## What is needed:
Looking through the listing that follows, count the lines that contain "printf" and give only that number.
-=-=-=-=-
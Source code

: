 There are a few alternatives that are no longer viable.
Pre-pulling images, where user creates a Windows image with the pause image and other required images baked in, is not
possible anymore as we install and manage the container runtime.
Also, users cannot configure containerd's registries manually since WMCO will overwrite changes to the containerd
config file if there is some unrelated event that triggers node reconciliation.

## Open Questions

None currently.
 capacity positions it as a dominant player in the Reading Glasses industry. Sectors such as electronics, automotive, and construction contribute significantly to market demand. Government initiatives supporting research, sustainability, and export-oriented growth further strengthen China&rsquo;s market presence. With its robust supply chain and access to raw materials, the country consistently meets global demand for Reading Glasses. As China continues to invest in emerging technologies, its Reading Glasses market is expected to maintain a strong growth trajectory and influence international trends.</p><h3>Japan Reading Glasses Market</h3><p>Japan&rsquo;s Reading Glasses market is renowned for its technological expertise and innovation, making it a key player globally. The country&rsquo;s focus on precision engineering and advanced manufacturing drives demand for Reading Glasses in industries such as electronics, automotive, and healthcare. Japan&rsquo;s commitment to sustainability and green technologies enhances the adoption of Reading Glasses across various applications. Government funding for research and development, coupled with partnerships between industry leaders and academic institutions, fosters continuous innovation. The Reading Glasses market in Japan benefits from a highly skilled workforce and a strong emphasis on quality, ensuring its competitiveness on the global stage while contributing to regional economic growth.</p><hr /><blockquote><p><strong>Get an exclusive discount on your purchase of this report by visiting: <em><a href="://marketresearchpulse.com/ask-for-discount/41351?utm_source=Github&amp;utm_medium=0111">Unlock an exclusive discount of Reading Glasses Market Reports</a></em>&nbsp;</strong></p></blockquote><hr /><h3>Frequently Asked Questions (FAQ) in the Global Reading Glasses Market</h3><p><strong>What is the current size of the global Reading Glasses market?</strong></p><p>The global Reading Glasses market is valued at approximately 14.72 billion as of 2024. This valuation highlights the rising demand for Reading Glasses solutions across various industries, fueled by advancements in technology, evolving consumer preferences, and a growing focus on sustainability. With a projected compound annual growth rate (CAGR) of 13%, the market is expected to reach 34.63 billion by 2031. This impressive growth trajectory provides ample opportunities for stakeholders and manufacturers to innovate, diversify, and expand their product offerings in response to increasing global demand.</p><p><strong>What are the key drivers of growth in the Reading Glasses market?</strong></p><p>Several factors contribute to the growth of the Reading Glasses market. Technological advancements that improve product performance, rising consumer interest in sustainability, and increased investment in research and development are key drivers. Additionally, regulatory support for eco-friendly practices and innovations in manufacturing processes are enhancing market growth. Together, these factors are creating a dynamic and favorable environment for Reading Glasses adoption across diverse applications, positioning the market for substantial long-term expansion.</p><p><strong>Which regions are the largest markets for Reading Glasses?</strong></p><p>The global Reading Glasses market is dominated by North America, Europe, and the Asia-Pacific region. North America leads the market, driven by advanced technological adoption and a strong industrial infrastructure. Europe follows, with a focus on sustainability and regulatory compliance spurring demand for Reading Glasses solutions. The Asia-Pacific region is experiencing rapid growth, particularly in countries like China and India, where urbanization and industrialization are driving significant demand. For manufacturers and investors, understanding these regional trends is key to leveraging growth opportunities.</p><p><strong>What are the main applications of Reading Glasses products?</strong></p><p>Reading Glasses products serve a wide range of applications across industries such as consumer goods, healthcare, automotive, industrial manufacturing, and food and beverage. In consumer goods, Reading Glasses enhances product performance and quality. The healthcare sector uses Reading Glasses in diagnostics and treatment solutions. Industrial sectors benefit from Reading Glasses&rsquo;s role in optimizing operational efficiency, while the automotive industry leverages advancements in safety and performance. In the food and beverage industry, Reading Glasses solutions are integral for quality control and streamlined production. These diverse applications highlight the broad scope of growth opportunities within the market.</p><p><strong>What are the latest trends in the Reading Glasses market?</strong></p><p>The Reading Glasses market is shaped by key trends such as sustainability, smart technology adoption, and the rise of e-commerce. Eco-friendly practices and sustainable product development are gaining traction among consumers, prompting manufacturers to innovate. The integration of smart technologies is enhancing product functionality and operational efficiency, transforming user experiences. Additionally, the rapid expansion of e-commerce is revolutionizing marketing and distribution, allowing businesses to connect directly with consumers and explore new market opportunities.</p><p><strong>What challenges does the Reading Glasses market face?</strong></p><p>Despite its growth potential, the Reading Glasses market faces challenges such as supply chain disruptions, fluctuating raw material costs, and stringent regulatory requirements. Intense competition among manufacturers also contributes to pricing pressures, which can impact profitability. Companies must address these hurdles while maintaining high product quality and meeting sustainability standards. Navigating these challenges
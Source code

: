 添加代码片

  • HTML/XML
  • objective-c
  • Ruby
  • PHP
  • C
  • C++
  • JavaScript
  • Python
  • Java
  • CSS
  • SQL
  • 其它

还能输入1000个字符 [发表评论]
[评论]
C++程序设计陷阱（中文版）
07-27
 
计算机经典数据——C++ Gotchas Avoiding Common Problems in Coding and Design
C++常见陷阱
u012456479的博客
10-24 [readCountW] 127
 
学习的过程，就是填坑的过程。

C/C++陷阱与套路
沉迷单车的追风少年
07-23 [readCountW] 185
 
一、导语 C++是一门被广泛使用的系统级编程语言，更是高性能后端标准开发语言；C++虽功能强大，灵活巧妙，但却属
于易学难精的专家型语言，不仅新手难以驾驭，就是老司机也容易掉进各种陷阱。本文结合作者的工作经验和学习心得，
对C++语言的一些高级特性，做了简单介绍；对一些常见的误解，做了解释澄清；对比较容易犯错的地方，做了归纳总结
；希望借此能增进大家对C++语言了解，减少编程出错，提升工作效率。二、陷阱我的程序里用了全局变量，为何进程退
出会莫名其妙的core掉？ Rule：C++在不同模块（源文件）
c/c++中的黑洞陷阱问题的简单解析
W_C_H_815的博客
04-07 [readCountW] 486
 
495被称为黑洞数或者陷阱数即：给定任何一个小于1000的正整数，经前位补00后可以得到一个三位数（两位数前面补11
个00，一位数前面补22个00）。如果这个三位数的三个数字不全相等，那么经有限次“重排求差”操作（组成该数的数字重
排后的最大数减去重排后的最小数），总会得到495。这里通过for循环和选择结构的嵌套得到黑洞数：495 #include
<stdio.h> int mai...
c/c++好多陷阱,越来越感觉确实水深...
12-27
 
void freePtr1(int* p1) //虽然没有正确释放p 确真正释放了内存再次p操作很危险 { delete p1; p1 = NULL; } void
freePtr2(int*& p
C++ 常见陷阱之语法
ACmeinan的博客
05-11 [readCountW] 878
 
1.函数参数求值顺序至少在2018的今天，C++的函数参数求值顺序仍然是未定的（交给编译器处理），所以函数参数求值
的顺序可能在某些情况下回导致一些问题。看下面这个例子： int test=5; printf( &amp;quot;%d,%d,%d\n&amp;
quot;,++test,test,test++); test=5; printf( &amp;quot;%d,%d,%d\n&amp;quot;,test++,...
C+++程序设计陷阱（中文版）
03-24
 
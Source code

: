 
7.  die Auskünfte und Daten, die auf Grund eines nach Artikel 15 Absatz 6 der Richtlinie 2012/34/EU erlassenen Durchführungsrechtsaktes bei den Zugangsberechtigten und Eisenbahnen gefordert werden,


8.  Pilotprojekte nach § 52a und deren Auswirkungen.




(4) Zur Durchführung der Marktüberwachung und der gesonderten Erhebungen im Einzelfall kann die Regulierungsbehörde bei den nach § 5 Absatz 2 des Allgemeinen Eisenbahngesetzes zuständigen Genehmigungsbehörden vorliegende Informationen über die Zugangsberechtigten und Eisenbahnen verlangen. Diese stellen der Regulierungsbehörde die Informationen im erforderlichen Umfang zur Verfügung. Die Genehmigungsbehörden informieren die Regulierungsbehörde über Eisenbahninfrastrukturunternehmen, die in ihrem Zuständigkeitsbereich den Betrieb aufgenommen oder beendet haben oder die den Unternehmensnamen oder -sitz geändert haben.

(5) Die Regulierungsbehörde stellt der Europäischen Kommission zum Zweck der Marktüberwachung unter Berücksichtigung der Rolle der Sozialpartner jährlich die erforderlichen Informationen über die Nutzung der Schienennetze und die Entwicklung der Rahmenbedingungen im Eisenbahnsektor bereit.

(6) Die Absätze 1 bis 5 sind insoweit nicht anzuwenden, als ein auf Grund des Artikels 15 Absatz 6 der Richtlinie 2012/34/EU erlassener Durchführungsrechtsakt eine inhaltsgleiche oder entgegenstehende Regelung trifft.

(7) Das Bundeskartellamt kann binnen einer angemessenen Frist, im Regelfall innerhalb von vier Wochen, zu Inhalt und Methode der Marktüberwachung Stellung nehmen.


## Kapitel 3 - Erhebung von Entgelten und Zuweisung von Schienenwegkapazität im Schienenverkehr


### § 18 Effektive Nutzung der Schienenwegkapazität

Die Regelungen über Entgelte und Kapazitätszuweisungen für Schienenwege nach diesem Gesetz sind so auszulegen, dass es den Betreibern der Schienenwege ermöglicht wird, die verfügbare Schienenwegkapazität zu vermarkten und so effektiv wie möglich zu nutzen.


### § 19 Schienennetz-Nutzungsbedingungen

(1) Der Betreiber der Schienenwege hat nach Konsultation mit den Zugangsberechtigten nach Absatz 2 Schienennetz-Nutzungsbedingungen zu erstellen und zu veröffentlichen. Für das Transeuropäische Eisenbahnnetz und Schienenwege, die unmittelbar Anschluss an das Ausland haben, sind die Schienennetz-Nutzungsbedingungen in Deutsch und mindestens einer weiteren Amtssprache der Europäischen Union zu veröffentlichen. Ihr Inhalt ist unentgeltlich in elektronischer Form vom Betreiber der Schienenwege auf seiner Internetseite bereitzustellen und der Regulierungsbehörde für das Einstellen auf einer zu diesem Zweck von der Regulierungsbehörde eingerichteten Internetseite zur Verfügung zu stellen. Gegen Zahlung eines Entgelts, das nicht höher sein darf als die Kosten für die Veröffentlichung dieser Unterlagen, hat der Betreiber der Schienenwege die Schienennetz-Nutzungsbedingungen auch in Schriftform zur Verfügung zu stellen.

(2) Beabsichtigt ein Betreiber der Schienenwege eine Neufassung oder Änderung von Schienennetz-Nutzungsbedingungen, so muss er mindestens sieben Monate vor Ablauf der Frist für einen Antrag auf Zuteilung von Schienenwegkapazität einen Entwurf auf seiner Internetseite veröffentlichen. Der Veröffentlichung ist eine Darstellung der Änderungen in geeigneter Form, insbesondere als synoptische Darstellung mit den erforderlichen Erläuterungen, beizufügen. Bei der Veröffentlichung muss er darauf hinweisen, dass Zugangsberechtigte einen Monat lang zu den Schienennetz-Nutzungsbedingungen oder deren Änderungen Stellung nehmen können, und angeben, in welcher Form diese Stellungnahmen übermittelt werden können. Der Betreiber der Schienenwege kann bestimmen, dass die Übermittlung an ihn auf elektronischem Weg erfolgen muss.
-=-=-=-=-
## Output of the exercise:
2